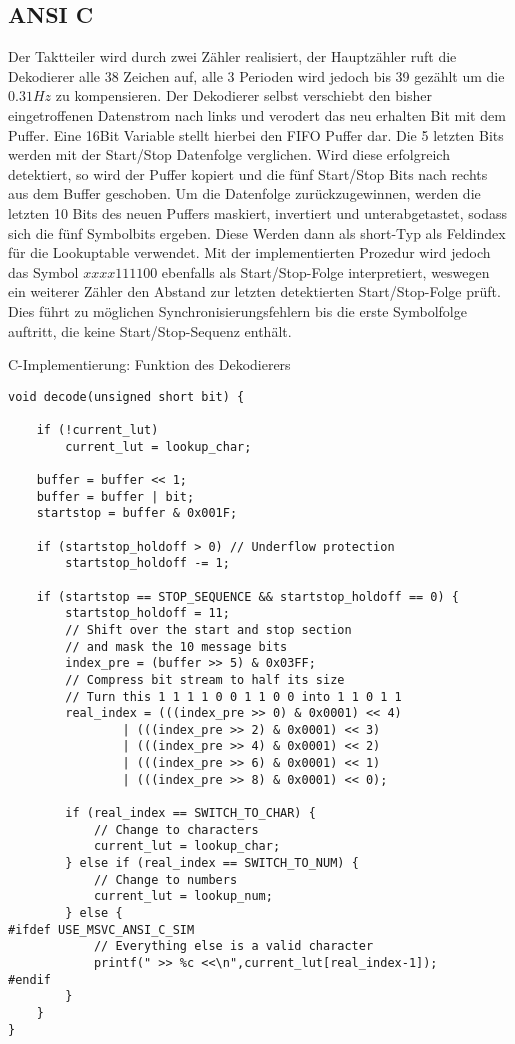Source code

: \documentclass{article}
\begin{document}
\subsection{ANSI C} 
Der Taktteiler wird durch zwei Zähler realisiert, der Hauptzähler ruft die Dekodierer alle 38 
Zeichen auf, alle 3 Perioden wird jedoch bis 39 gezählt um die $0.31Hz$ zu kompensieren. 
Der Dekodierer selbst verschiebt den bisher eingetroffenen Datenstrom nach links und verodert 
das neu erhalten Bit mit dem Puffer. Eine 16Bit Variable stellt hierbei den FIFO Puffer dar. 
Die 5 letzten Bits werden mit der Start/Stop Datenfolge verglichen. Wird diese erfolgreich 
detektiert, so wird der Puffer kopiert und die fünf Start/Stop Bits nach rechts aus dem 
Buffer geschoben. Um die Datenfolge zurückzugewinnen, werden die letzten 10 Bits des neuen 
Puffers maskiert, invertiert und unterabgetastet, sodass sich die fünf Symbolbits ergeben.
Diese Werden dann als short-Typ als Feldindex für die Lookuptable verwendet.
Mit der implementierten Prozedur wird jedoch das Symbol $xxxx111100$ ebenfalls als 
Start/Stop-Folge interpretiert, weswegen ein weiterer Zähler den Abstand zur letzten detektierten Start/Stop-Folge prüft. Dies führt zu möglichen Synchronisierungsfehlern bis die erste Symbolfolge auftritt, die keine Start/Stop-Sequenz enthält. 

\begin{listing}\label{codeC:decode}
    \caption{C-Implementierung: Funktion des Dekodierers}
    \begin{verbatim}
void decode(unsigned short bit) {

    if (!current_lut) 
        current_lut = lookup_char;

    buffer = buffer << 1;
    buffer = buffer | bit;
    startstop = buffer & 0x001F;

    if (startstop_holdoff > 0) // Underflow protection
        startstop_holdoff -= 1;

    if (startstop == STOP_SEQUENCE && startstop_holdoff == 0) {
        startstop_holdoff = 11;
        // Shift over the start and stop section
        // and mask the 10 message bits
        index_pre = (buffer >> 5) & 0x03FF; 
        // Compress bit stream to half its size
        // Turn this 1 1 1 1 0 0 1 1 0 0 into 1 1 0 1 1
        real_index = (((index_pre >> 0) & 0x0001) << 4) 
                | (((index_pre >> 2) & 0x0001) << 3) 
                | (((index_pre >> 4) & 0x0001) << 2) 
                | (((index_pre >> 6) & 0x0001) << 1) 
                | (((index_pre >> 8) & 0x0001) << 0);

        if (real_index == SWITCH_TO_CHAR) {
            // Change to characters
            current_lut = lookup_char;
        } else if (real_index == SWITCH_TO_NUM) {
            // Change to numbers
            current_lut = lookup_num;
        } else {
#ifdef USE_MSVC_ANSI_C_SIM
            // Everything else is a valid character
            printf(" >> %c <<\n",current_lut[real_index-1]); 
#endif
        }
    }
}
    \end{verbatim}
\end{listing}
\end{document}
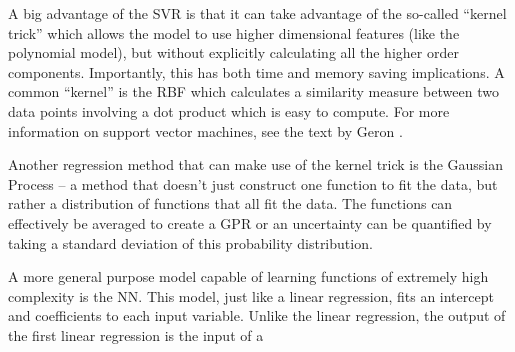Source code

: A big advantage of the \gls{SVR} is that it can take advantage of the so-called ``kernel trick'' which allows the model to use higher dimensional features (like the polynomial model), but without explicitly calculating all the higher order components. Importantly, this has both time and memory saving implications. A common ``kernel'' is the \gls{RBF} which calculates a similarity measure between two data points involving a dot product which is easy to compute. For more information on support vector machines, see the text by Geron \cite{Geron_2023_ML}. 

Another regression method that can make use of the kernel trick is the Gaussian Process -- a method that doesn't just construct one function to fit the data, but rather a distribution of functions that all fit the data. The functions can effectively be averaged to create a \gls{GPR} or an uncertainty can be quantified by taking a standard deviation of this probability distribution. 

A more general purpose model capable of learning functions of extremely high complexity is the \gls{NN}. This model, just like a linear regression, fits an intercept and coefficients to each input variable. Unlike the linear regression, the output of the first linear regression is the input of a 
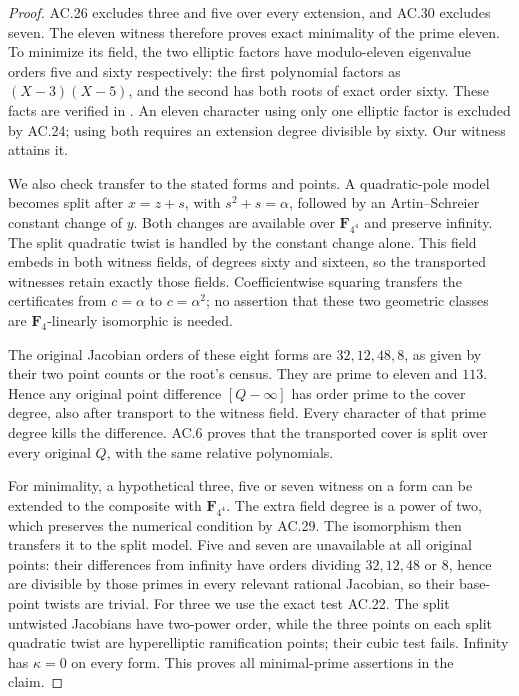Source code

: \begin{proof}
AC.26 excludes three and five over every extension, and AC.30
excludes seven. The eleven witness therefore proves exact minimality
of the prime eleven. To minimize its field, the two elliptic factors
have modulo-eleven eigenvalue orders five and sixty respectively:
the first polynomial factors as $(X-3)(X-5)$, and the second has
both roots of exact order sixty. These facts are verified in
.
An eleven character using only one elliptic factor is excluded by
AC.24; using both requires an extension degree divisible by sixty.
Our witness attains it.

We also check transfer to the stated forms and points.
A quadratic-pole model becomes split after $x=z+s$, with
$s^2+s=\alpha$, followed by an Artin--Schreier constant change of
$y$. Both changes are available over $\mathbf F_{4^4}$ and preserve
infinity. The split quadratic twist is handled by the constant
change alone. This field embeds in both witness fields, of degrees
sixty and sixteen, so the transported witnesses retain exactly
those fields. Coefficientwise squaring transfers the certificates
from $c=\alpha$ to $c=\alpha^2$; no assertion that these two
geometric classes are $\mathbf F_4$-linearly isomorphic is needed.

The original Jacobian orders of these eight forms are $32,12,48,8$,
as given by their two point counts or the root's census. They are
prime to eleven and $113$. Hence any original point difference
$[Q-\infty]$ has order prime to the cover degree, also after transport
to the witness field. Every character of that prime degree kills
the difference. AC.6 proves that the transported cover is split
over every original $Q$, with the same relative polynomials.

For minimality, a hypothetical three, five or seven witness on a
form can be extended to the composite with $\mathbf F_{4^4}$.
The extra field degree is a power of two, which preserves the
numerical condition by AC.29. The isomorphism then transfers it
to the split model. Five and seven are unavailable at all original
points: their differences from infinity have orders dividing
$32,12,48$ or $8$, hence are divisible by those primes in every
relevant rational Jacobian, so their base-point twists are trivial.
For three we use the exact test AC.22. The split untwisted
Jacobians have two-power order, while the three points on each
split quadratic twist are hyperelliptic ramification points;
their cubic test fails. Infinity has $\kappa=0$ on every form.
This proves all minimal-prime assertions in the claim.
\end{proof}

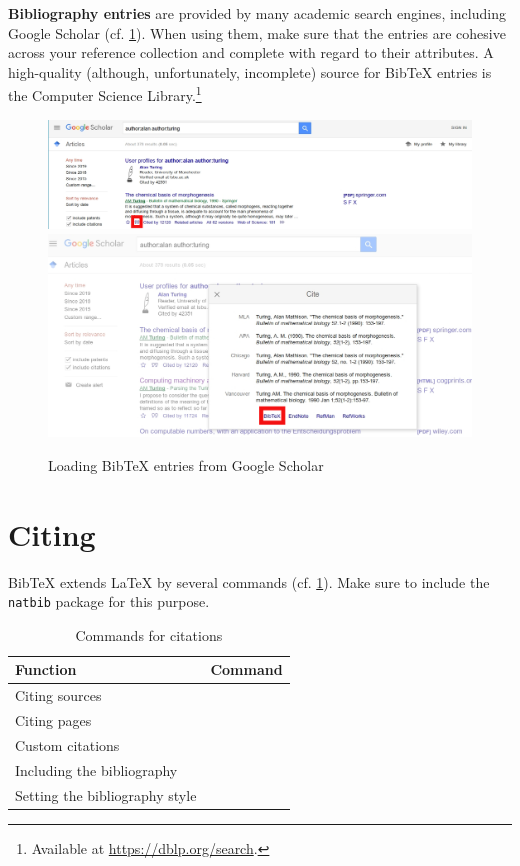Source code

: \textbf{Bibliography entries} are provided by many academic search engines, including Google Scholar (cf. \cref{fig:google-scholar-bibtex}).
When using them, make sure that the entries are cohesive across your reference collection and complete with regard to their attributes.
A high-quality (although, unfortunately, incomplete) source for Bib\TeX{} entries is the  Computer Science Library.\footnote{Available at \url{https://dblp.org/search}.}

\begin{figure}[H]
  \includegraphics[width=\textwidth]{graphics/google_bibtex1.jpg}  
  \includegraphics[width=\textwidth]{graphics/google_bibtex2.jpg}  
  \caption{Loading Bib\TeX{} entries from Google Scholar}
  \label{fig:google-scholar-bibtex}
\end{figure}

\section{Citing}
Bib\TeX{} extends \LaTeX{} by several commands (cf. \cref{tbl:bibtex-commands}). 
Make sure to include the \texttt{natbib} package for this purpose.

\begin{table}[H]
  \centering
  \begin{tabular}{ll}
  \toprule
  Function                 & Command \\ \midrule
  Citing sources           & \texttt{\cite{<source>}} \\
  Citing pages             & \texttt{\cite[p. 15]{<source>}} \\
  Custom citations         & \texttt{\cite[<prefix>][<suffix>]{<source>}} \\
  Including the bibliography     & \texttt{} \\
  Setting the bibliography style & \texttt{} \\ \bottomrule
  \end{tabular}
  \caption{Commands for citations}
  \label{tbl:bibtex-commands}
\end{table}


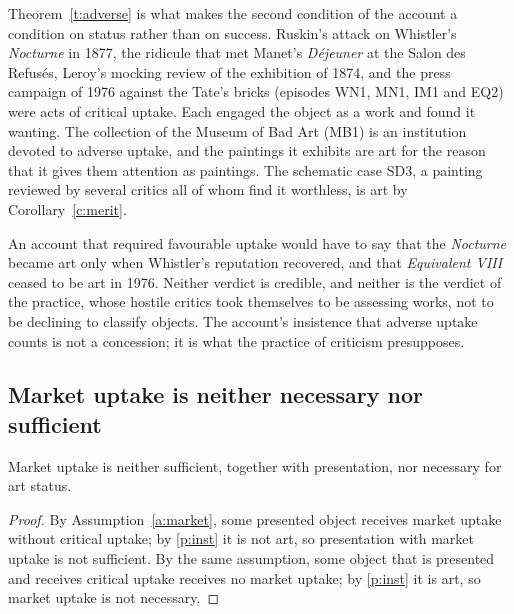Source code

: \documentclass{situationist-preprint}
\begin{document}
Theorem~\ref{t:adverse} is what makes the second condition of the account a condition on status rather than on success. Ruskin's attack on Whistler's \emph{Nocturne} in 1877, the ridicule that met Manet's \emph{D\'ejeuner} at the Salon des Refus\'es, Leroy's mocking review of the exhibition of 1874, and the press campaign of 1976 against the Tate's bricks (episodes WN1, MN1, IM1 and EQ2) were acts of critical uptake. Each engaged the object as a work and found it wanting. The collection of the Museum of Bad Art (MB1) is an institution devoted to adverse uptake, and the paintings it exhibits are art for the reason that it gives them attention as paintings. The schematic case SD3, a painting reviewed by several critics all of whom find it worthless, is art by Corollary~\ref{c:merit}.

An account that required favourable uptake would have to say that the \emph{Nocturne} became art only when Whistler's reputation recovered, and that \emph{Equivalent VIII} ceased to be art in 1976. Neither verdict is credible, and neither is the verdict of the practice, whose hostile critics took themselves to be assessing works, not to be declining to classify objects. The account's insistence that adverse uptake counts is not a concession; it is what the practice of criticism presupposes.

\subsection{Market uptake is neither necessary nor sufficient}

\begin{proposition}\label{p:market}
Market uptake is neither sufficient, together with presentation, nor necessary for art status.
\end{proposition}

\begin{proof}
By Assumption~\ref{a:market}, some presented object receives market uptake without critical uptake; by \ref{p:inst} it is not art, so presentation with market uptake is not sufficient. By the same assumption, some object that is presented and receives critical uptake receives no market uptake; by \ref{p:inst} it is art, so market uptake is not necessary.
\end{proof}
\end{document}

----

◆ The task ◆
Please give back exactly the lines of this listing beginning at the line with "Der Dekodierer selbst" and ending with the line with "index_pre = (buffer >> 5) & 0x03FF;", both included, and nothing else.

◆ Exercise output ◆
Der Dekodierer selbst verschiebt den bisher eingetroffenen Datenstrom nach links und verodert 
das neu erhalten Bit mit dem Puffer. Eine 16Bit Variable stellt hierbei den FIFO Puffer dar. 
Die 5 letzten Bits werden mit der Start/Stop Datenfolge verglichen. Wird diese erfolgreich 
detektiert, so wird der Puffer kopiert und die fünf Start/Stop Bits nach rechts aus dem 
Buffer geschoben. Um die Datenfolge zurückzugewinnen, werden die letzten 10 Bits des neuen 
Puffers maskiert, invertiert und unterabgetastet, sodass sich die fünf Symbolbits ergeben.
Diese Werden dann als short-Typ als Feldindex für die Lookuptable verwendet.
Mit der implementierten Prozedur wird jedoch das Symbol $xxxx111100$ ebenfalls als 
Start/Stop-Folge interpretiert, weswegen ein weiterer Zähler den Abstand zur letzten detektierten Start/Stop-Folge prüft. Dies führt zu möglichen Synchronisierungsfehlern bis die erste Symbolfolge auftritt, die keine Start/Stop-Sequenz enthält. 

\begin{listing}\label{codeC:decode}
    \caption{C-Implementierung: Funktion des Dekodierers}
    \begin{verbatim}
void decode(unsigned short bit) {

    if (!current_lut) 
        current_lut = lookup_char;

    buffer = buffer << 1;
    buffer = buffer | bit;
    startstop = buffer & 0x001F;

    if (startstop_holdoff > 0) // Underflow protection
        startstop_holdoff -= 1;

    if (startstop == STOP_SEQUENCE && startstop_holdoff == 0) {
        startstop_holdoff = 11;
        // Shift over the start and stop section
        // and mask the 10 message bits
        index_pre = (buffer >> 5) & 0x03FF; 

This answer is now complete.